When the Caribbees take any boys as prisoners of war, they remove their organs, fatten the boys until they grow to manhood and then, when they wish to make a great feast, they kill and eat them, for they say the flesh of boys and women is not good to eat. Three boys thus mutilated came fleeing to us when we visited the houses.11
The same doctor describes another instance where they came to a Carib slave camp and:
As soon as these women learned that we abhor such kind of people because of their evil practice of eating human flesh, they felt delighted…. These captive women told us that the Carribbee men use them with such cruelty as would scarcely be believed; and that they eat the children which they bear to them, only bringing up those which they have by their native wives. Such of their male enemies as they can take away alive, they bring here to their homes to make a feast of them, and those who are killed in battle they eat up after the fighting is over. They claim that the flesh of man is so good to eat that nothing like it can be compared to it in the world; and this is pretty evident, for of the human bones we found in their houses everything that could be gnawed had already been gnawed, so that nothing else remained of them but what was too hard to be eaten. In one of the houses we found the neck of a man undergoing the process of cooking in a pot, preparatory for eating it.
This authentic eyewitness picture of the indigenous people is radically different that the one presented by Zinn. If this is what he means by “certain innocence” what does guilt looks like? Remember, these are the people of whom he proclaimed that their “relations among men, women, children, and nature were more beautifully worked out than perhaps any place in the world.” It may comes as a shock to Zinn, but no one ought to consider slavery, sexual exploitation, and infant cannibalism as “beautifully worked out.”
This is the New World which Columbus discovered. It wasn’t filled with friendly, peaceful, tribes, but people numerous and warlike.
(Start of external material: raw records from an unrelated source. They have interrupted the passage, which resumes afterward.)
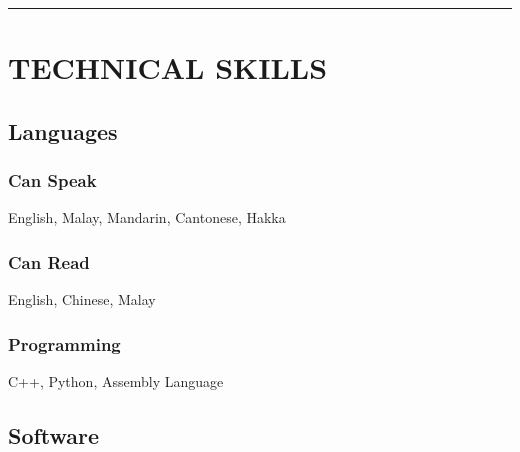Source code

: \documentclass{article}
\begin{document}
\vspace{0em}
\noindent\rule[0.5ex]{\linewidth}{1pt}
\vspace{-1.5em}
\section{TECHNICAL SKILLS}

\vspace{-.25em}

\begin{addmargin}[2em]{0em}

\subsection{Languages}
\subsubsection{Can Speak}
English, Malay, Mandarin, Cantonese, Hakka
\subsubsection{Can Read}
English, Chinese, Malay
\subsubsection{Programming}
C++, Python, Assembly Language 
	\vspace{.5em}
\subsection{Software}


\end{addmargin}
\end{document}

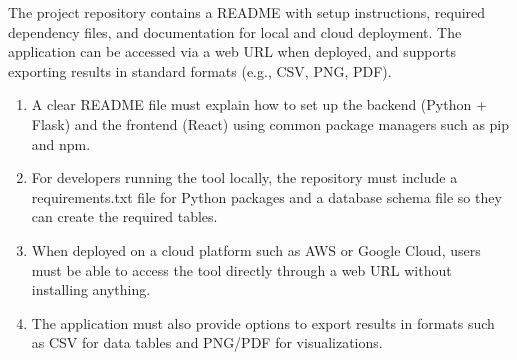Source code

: \documentclass[12pt]{article}
\begin{document}
The project repository contains a README with setup instructions, required dependency files, and documentation for local and cloud deployment. The application can be accessed via a web URL when deployed, and supports exporting results in standard formats (e.g., CSV, PNG, PDF).
\begin{enumerate}[label=OE-PR\arabic*]
\item A clear README file must explain how to set up the backend (Python + Flask) and the frontend (React) using common package managers such as pip and npm.
\item For developers running the tool locally, the repository must include a requirements.txt file for Python packages and a database schema file so they can create the required tables.
\item When deployed on a cloud platform such as AWS or Google Cloud, users must be able to access the tool directly through a web URL without installing anything.
\item The application must also provide options to export results in formats such as CSV for data tables and PNG/PDF for visualizations.
\end{enumerate}
\end{document}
It is against this backdrop that we must evaluate the actions of Columbus and not the fabricated history created by fake historians like Howard Zinn and his followers.
Endnotes
1 Russel Means, quoted by Dinesh D’Souza in “The Crimes of Christopher Columbus,” First Things, November 1995.
2 Eric Kasum, “Columbus Day? True Legacy: Cruelty and Slavery,” Huffington Post, October 10, 2010.
3 Howard Zinn, A People’s History of the United States (New York: Harper Collins, 2015), 21.
4 Howard Zinn, A People’s History of the United States (New York: Harper Collins, 2015), 11.
5 Christopher Columbus, The Journal of Christopher Columbus, trans. Clements Markham (London: Hakluyt Society, 1893), 131.
6 Samuel Morrison, Admiral of the Ocean Sea (New York: MJF Books, 1970), 464.
7 Christopher Columbus, “Letter sent by Columbus to Chancellor of the Exchequer, respecting the Islands found in the Indies,” Select Letters of Christopher Columbus, trans. R. H. Major (London: Hakluyt Society, 1870), 14.
8 “Michele de Cuneo’s Letter on the Second Voyage, 28 October 1495,” Journals and Other Documents on the Life and Voyages of Christopher Columbus, trans. Samuel Morrison (New York: Heritage Press, 1963), 219.
9 “Michele de Cuneo’s Letter on the Second Voyage, 28 October 1495,” Journals and Other Documents, trans. Morrison (1963), 211-212.
10 “Letter of Dr. Diego Alvarez Chanca,” Smithsonian Miscellaneous Collections (Washington: Smithsonian Institution, 1907), 48:438, 440.
11 “Letter of Dr. Diego Alvarez Chanca,” Smithsonian Miscellaneous Collections (Washington: Smithsonian Institution, 1907), 48:442.